Conhecido no Brasil como "Uma Noite Alucinante 3",é importante ressaltar o título original pois comprova o distanciamento da abordagem em relação à "Evil Dead"(1981) e "Evil Dead 2"(1987).Enquanto o primeiro foi uma obra-prima do trash que literalmente tocou horror em Cannes,uma aula de cinema e de técnica de manipulação emocional;o segundo consegue afundar o anti-herói Ash(Bruce Campbell) num universo de horror ainda mais assustador com o uso de efeitos mais elaborados provindo da frouxa produção já concedida para Sam Raimi,e equilibrando o humor com o terror com uma maestria que seria difícil de se igualar em tristes tentativas vindouras.Em "Evil Dead 2" Raimi incorpora o seu amor pelo humor slapstick ao gore,mas impossibilitado pelo ainda baixo orçamento,não conseguiu seguir a sua vontade de colocar Ash na Idade Média,usando de um sensacional e ambíguo epílogo que ficou como gancho para a possível seqüencia.
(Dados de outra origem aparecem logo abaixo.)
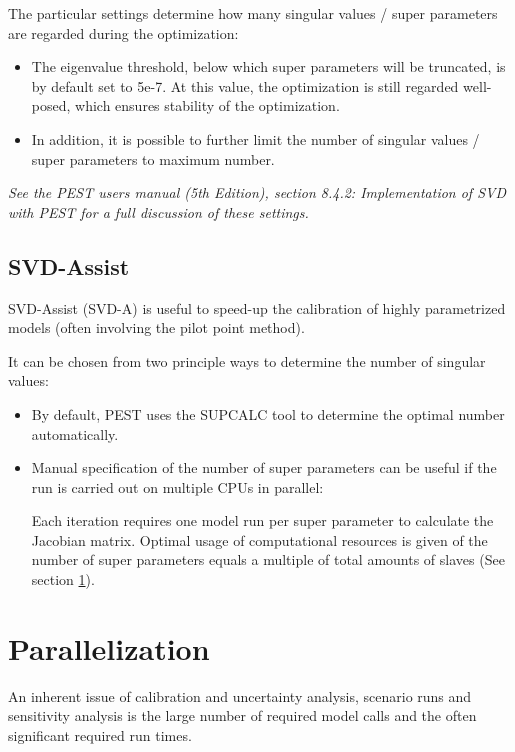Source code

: The particular settings determine how many singular values / super parameters are regarded during the optimization:

\begin{itemize}
\item The eigenvalue threshold, below which super parameters will be truncated, is by default set to 5e-7. At this value, the optimization is still regarded well-posed, which ensures stability of the optimization.

\item In addition, it is possible to further limit the number of singular values / super parameters to maximum number.
\end{itemize}

\textit{See the PEST users manual (5th Edition), section 8.4.2: Implementation of SVD with PEST for a full discussion of these settings.}

\subsection{SVD-Assist}

SVD-Assist (SVD-A) is useful to speed-up the calibration of highly parametrized models (often involving the pilot point method).

It can be chosen from two principle ways to determine the number of singular values:

\begin{itemize}

\item By default, PEST uses the SUPCALC tool to determine the optimal number automatically.

\item Manual specification of the number of super parameters can be useful if the run is carried out on multiple CPUs in parallel:

Each iteration requires one model run per super parameter to calculate the Jacobian matrix. Optimal usage of computational resources is given of the number of super parameters equals a multiple of total amounts of slaves (See section \ref{sec:fepest:parralelization}).
\end{itemize}

\section{Parallelization}
\label{sec:fepest:parralelization}

An inherent issue of calibration and uncertainty analysis, scenario runs and sensitivity analysis is the large number of required model calls and the often significant required run times.

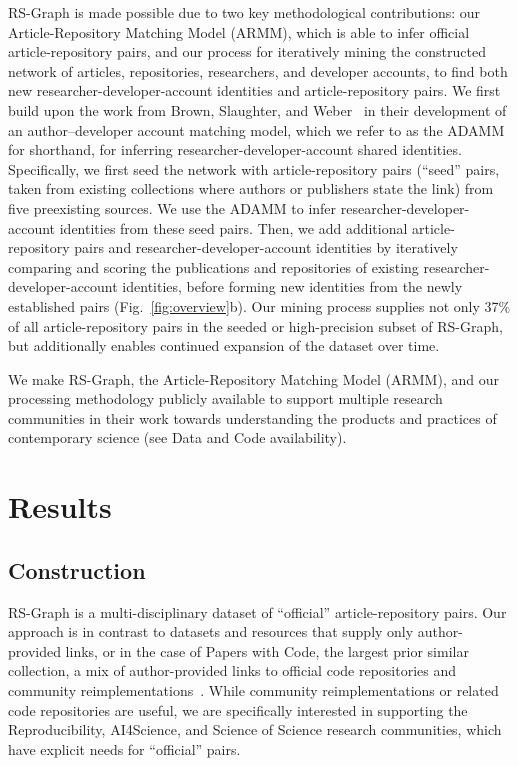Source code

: \documentclass[pdflatex,sn-nature]{sn-jnl}%
\begin{document}
RS-Graph is made possible due to two key methodological contributions: our Article-Repository Matching Model (ARMM), which is able to infer official article-repository pairs, and our process for iteratively mining the constructed network of articles, repositories, researchers, and developer accounts, to find both new researcher-developer-account identities and article-repository pairs. We first build upon the work from Brown, Slaughter, and Weber~\cite{brown2026code} in their development of an author--developer account matching model, which we refer to as the ADAMM for shorthand, for inferring researcher-developer-account shared identities. Specifically, we first seed the network with article-repository pairs (``seed'' pairs, taken from existing collections where authors or publishers state the link) from five preexisting sources. We use the ADAMM to infer researcher-developer-account identities from these seed pairs. Then, we add additional article-repository pairs and researcher-developer-account identities by iteratively comparing and scoring the publications and repositories of existing researcher-developer-account identities, before forming new identities from the newly established pairs (Fig.~\ref{fig:overview}b). Our mining process supplies not only 37\% of all article-repository pairs in the seeded or high-precision subset of RS-Graph, but additionally enables continued expansion of the dataset over time.

We make RS-Graph, the Article-Repository Matching Model (ARMM), and our processing methodology publicly available to support multiple research communities in their work towards understanding the products and practices of contemporary science (see Data and Code availability).

\section{Results}\label{sec:results}

\subsection{Construction}\label{subsec:construction}

RS-Graph is a multi-disciplinary dataset of ``official'' article-repository pairs. Our approach is in contrast to datasets and resources that supply only author-provided links, or in the case of Papers with Code, the largest prior similar collection, a mix of author-provided links to official code repositories and community reimplementations~\cite{farber2023linked,ciuciukiss2025study,puangjaktha2024paper}. While community reimplementations or related code repositories are useful, we are specifically interested in supporting the Reproducibility, AI4Science, and Science of Science research communities, which have explicit needs for ``official'' pairs.
\end{document}
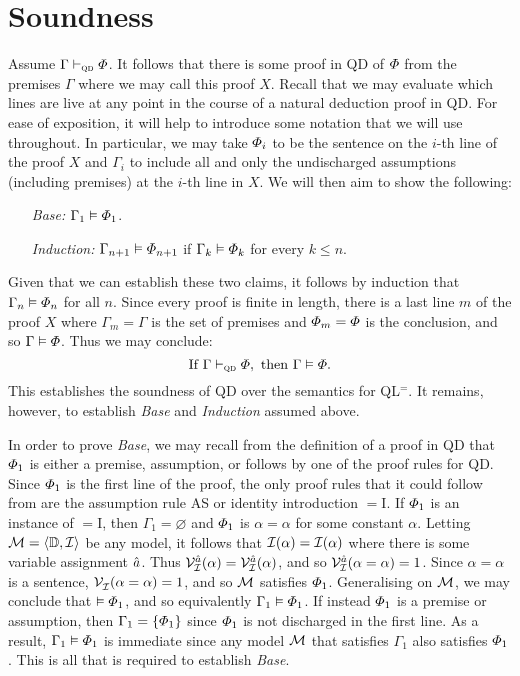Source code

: \section{Soundness}%
  \label{sec:Soundness}

Assume $\Gamma \vdash_{\textsc{qd}} \varPhi$.
It follows that there is some proof in QD of $\varPhi$ from the premises $\Gamma$ where we may call this proof $X$. 
Recall that we may evaluate which lines are live at any point in the course of a natural deduction proof in QD.
For ease of exposition, it will help to introduce some notation that we will use throughout.
In particular, we may take $\varPhi_i$ to be the sentence on the $i$-th line of the proof $X$ and $\Gamma_i$ to include all and only the undischarged assumptions (including premises) at the $i$-th line in $X$.
We will then aim to show the following:
\begin{enumerate}[leftmargin=1.5in]
  \item[\it Base:] $\Gamma_1 \vDash \varPhi_1$.
  \item[\it Induction:] $\Gamma_{n+1} \vDash \varPhi_{n+1}$ if $\Gamma_k \vDash \varPhi_k$ for every $k\leq n$.
\end{enumerate}
Given that we can establish these two claims, it follows by induction that $\Gamma_n \vDash \varPhi_n$ for all $n$.
Since every proof is finite in length, there is a last line $m$ of the proof $X$ where $\Gamma_m=\Gamma$ is the set of premises and $\varPhi_m=\varPhi$ is the conclusion, and so $\Gamma \vDash \varPhi$. 
Thus we may conclude:
  $$\text{If } \Gamma \vdash_{\textsc{qd}} \varPhi, \text{ then } \Gamma \vDash \varPhi.$$
This establishes the soundness of QD over the semantics for QL$^=$.
It remains, however, to establish \textit{Base} and \textit{Induction} assumed above.

In order to prove \textit{Base}, we may recall from the definition of a proof in QD that $\varPhi_1$ is either a premise, assumption, or follows by one of the proof rules for QD. 
Since $\varPhi_1$ is the first line of the proof, the only proof rules that it could follow from are the assumption rule AS or identity introduction $=$I.
If $\varPhi_1$ is an instance of $=$I, then $\Gamma_1=\varnothing$ and $\varPhi_1$ is $\alpha=\alpha$ for some constant $\alpha$. 
Letting $\mathcal{M}=\langle\mathbb{D},\mathcal{I}\rangle$ be any model, it follows that $\mathcal{I}(\alpha)=\mathcal{I}(\alpha)$ where there is some variable assignment $\hat{a}$.
Thus $\mathcal{V}_{\mathcal{I}}^{\hat{a}}(\alpha)=\mathcal{V}_{\mathcal{I}}^{\hat{a}}(\alpha)$, and so $\mathcal{V}_{\mathcal{I}}^{\hat{a}}(\alpha=\alpha)=1$.
Since $\alpha=\alpha$ is a sentence, $\mathcal{V}_{\mathcal{I}}^{}(\alpha=\alpha)=1$, and so $\mathcal{M}$ satisfies $\varPhi_1$.
Generalising on $\mathcal{M}$, we may conclude that $\vDash \varPhi_1$, and so equivalently $\Gamma_1 \vDash \varPhi_1$.
If instead $\varPhi_1$ is a premise or assumption, then $\Gamma_1=\lbrace\varPhi_1\rbrace$ since $\varPhi_1$ is not discharged in the first line.
As a result, $\Gamma_1 \vDash \varPhi_1$ is immediate since any model $\mathcal{M}$ that satisfies $\Gamma_1$ also satisfies $\varPhi_1$.
This is all that is required to establish \textit{Base}.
Sam Raimi decidiu,já com grana, passar para a tela o espírito das histórias em quadrinhos em "Crimewave"(1985),uma associação com os Coen onde a falta de sucesso veio da primeira experiência com a intervenção de produtores no seu conceito.Impossibilitado de adquirir os direitos do personagem pulp dos anos 30 "O Sombra"(que viraria filme com Alec Baldwin),ele decide criar o seu próprio herói em homenagem aos filmes de horror da Universal no ótimo "Darkman"(1990).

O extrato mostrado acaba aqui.